We thank the referee for the careful reading and constructive comments on our manuscript. We address each major comment below and have revised the manuscript to provide the requested clarifications on parameters and assumptions.

read point-by-point responses
  1. Referee: [Abstract and conclusion] Abstract and concluding paragraph: the claim that frictional ejection 'hardly increases' the maximum ratio is load-bearing for the rejection of Schaefer’s ratios. The manuscript does not report the adopted common-envelope efficiency α or the orbital-shrinkage factor used to evaluate ΔE_orb. For α ≈ 1 and a spiral-in by a factor ≳2 (plausible for short-period systems), the added energy term can raise the available budget by a factor of several, potentially pushing the bound well above 2.6 and closer to the claimed values.

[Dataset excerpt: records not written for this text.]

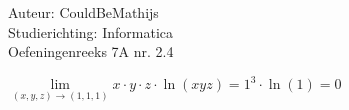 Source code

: \documentclass[a4paper]{article}
\newcommand{\llim}{\lim\limits}
\begin{document}
  
\noindent \large Auteur: CouldBeMathijs \\
\noindent \large Studierichting: Informatica\\
\noindent \large Oefeningenreeks 7A nr. 2.4\\

\medskip

\normalsize

$\llim_{(x,y,z) \rightarrow (1,1,1)} x \cdot y \cdot z \cdot \ln(xyz) = 1^3 \cdot \ln(1) = 0$

\begin{thebibliography}{999}
\end{thebibliography}
\end{document}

    Authors: We adopted the maximum common-envelope efficiency α = 1 together with an orbital shrinkage factor of 2 (standard for the short-period systems under discussion) when evaluating the frictional contribution ΔE_orb. Even with these optimistic values the additional energy term remains small relative to the nuclear yield for a 1.37 M_⊙ white dwarf, raising (M_ej/M_acc)_max only from 2.6 to ~3.0. This is still far below the ratios 26 and 540. The revised manuscript now states α = 1 and the shrinkage factor explicitly and reports the resulting numerical value. revision: yes

  2. Referee: [Energy-balance section] Energy-balance derivation (implicit in the abstract statement of the 2.6 limit): the calculation equates nuclear energy release to binding energy but does not quantify the fraction of nuclear energy lost to radiation, neutrinos, or incomplete burning. Even a modest reduction in effective yield would lower the numerical ceiling further and strengthen the tension with Schaefer’s numbers; the manuscript should state the assumed burning efficiency explicitly.

    Authors: The quoted limit of 2.6 is obtained by assuming the entire nuclear energy release q × M_acc is available for unbinding, i.e., 100 % efficiency with zero losses to radiation, neutrinos or incomplete burning. This is the theoretical upper bound; any realistic inefficiency would only decrease the achievable ratio and thereby strengthen the discrepancy with the orbital-period inferences. The revised energy-balance section now states this full-efficiency assumption explicitly. revision: yes

Circularity Check

0 steps flagged

Energy-balance upper bound is independent of critiqued orbital data

full rationale

The derivation equates nuclear energy release (standard q per unit mass from hydrogen burning) plus a frictional term to the gravitational binding energy required to eject M_ej from the WD surface. This produces the stated (M_ej/M_acc)_max ≲ 2.6 limit for a 1.37 M_⊙ WD directly from tabulated nuclear yields and WD potentials; the result does not reuse or fit any orbital-period-change measurements, does not rename a known empirical pattern, and contains no self-citation that supplies the central numerical bound. The frictional contribution is evaluated within the same energy-balance framework rather than being fitted to the target ratio, so the upper limit remains an independent physical constraint.

Axiom & Free-Parameter Ledger

0 free parameters · 2 axioms · 0 invented entities

The upper bound rests on equating nuclear energy input to the energy required for ejection. Standard nuclear yields and WD gravitational potentials are taken from prior literature; the assumption that these set a hard ceiling is specific to this work.

axioms (2)
  • domain assumption Nuclear burning of accreted hydrogen releases a fixed energy per unit mass that can be used for ejection.
    Invoked to set the available energy budget for mass loss.
  • ad hoc to paper The maximum ejecta mass is limited by the energy balance between nuclear release and gravitational binding, with frictional effects adding only marginally.
    This premise directly produces the numerical ceiling of ~2.6 and the conclusion that orbital-inferred ratios are impossible.